Supervised learning-Cont.
(ii) Classifying flowers
• The goal is to classify iris flowers into three types: setosa, versicolor, and virginica,
based on four extracted features: sepal length, sepal width, petal length, and petal
width.
Supervised learning-Cont.
(iii) Image classification and handwriting recognition
• Image classification involves categorizing images
based on their content, such as indoor vs. outdoor
scenes, orientation (horizontal vs. vertical), or
presence of specific objects like dogs.
• MNIST (which stands for “Modified National
Institute of Standards” )is a widely used dataset for
handwritten digit recognition, containing 60,000
training images and 10,000 test images of digits (0-9).

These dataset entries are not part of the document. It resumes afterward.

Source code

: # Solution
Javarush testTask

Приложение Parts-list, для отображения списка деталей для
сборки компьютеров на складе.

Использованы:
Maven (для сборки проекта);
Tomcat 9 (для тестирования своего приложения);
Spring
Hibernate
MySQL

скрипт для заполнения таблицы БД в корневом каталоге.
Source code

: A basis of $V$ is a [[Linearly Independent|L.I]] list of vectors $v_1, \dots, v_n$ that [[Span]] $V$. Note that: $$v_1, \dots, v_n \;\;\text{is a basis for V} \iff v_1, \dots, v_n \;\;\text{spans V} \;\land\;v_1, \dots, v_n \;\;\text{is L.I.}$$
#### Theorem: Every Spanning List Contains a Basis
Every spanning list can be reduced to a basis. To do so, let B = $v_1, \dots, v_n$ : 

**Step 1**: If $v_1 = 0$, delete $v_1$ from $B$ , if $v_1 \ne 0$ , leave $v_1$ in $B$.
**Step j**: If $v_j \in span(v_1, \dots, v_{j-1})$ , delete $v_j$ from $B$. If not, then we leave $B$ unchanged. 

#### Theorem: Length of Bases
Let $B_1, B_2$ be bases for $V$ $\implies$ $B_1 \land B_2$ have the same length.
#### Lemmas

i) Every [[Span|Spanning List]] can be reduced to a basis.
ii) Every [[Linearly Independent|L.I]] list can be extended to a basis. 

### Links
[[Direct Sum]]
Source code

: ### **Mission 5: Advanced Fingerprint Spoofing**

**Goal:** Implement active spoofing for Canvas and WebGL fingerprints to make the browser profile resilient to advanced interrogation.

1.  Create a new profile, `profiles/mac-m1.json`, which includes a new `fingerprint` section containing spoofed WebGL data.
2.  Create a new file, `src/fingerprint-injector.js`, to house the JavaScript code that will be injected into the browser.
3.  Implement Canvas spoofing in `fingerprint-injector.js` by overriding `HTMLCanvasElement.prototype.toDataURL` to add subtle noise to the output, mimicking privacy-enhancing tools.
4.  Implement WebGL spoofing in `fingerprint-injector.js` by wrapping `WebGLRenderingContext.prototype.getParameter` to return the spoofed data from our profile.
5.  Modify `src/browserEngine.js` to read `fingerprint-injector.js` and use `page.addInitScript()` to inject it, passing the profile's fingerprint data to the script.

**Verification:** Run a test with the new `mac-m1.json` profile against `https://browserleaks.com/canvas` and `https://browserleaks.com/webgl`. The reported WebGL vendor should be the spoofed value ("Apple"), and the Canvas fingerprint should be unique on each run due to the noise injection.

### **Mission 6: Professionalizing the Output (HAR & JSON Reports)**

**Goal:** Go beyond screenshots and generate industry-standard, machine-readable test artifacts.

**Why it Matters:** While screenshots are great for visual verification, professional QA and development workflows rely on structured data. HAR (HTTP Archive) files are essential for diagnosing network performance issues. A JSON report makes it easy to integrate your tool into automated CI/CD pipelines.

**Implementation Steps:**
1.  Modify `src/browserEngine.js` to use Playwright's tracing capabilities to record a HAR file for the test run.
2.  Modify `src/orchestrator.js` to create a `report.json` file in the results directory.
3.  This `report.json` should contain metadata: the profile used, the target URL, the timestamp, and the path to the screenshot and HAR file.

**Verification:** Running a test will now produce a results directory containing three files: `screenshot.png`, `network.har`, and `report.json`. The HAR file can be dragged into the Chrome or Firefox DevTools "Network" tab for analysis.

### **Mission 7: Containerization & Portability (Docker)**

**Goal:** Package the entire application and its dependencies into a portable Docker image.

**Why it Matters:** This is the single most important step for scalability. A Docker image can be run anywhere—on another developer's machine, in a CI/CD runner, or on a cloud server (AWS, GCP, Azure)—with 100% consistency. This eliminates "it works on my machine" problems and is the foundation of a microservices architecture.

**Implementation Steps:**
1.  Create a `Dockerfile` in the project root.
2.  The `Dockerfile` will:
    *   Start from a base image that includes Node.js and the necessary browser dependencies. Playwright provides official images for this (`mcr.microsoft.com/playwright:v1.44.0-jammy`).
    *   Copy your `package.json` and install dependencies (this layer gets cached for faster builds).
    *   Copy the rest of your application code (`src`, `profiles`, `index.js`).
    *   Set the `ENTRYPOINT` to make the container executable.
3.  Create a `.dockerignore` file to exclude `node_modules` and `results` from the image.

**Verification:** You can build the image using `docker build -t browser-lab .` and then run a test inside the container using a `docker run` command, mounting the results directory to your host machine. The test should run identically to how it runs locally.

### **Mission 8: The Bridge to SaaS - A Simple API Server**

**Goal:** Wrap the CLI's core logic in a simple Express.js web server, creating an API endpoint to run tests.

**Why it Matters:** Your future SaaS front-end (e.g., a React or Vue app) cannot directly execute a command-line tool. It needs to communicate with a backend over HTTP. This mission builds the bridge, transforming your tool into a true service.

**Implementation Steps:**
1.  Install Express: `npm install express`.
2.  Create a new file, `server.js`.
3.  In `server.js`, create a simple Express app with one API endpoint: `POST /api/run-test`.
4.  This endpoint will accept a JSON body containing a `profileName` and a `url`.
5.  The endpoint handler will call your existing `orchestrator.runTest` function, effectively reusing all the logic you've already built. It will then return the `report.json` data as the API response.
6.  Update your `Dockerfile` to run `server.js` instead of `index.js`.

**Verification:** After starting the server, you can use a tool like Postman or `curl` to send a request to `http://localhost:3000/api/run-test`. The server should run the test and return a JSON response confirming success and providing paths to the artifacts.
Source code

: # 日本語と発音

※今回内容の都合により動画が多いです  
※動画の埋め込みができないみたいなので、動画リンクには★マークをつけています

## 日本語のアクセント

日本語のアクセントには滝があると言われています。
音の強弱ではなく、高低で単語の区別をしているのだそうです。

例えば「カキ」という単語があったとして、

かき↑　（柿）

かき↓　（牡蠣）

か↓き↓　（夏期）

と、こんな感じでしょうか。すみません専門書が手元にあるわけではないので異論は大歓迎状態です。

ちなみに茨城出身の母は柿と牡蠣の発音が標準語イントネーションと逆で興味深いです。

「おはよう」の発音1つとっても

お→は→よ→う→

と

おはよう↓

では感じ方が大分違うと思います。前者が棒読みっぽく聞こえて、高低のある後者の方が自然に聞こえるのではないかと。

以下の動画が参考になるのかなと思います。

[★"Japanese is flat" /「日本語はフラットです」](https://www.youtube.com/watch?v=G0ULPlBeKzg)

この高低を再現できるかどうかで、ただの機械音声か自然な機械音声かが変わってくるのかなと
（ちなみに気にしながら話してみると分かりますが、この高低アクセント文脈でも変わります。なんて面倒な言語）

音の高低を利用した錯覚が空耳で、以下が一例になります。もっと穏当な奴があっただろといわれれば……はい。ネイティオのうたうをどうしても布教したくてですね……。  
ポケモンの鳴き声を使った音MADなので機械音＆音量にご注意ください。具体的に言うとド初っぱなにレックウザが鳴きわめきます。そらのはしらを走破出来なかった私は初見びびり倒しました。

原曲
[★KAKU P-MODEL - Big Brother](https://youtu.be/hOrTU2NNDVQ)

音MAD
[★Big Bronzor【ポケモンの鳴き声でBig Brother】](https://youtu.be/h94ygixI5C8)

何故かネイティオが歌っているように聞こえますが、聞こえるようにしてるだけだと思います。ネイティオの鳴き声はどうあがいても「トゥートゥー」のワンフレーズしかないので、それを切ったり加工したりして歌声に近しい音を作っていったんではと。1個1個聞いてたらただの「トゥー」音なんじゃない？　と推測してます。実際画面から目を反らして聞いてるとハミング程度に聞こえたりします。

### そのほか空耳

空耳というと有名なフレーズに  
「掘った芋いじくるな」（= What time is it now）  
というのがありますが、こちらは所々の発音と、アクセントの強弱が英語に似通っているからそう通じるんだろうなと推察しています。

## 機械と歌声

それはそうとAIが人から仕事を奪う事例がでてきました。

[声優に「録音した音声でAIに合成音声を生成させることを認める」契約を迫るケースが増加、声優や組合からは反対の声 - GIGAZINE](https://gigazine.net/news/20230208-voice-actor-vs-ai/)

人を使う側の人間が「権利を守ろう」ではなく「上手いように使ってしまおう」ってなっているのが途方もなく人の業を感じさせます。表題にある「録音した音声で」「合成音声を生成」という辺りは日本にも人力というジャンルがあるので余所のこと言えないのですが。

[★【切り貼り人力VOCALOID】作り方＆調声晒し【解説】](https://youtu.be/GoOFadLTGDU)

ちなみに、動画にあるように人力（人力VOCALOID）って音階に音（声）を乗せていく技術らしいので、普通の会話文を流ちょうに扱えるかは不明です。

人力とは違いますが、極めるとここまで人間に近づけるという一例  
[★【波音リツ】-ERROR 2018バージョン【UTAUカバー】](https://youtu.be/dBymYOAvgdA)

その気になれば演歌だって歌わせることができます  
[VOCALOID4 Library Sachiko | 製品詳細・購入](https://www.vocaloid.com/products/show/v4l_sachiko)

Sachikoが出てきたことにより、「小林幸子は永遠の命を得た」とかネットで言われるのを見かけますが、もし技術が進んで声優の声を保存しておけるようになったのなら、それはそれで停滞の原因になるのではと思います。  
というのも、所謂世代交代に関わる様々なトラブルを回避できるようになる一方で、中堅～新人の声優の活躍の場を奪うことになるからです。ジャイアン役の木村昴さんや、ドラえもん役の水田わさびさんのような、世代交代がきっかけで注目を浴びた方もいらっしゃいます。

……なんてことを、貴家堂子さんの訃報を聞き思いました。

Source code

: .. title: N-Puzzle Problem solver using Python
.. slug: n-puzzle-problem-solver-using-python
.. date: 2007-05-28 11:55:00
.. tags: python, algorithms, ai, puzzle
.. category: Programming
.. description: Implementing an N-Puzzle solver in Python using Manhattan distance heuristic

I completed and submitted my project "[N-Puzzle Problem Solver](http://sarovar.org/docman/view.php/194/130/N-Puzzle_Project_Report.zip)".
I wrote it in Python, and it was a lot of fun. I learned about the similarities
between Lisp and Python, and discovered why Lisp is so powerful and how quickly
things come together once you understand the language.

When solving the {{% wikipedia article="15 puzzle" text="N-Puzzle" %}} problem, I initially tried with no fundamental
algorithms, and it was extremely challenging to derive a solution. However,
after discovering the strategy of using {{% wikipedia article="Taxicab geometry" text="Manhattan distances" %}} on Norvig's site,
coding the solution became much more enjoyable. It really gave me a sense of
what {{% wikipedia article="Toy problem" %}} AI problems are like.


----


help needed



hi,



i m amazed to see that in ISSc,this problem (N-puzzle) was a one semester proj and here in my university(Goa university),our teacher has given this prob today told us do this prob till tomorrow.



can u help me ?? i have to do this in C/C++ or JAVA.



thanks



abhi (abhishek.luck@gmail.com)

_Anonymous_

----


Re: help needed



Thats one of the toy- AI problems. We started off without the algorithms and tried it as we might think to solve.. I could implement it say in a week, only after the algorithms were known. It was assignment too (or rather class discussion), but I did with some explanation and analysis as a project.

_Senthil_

• Each image is grayscale, sized 28x28 pixels, and
represents handwritten digits by various individuals.
• Images are represented as feature vectors, where each
pixel's grayscale value (ranging from 0 to 255) serves
as a feature.
Supervised learning-Cont.
(iv) Face detection and recognition
• Object detection, or localization, involves
identifying specific objects within an image. A
notable application is face detection, which is
crucial for tasks like autofocus in cameras and
privacy features in services like Google's
StreetView.
• One approach to face detection is the sliding
window detector method. It divides the image into
small overlapping patches at various locations,
scales, and orientations.
• Each patch is classified based on whether it
exhibits face-like textures or features. Locations
where the probability of containing a face is high
are identified as potential face locations.
• Modern digital cameras often integrate face
detection systems to assist with autofocus by
identifying and focusing on faces within the frame.
• Services like Google's StreetView use face
detection to automatically blur faces to protect
privacy.
Supervised learning-Cont.
2. Regression:
• Regression is just like classification except the response variable is continuous
1. Discovering clusters:
•Clustering involves grouping data points into clusters based on similarities in their features,
without predefined labels.
•The goal is to estimate the distribution p(K∣D) over the number of clusters K, indicating
the presence of subgroups within the data.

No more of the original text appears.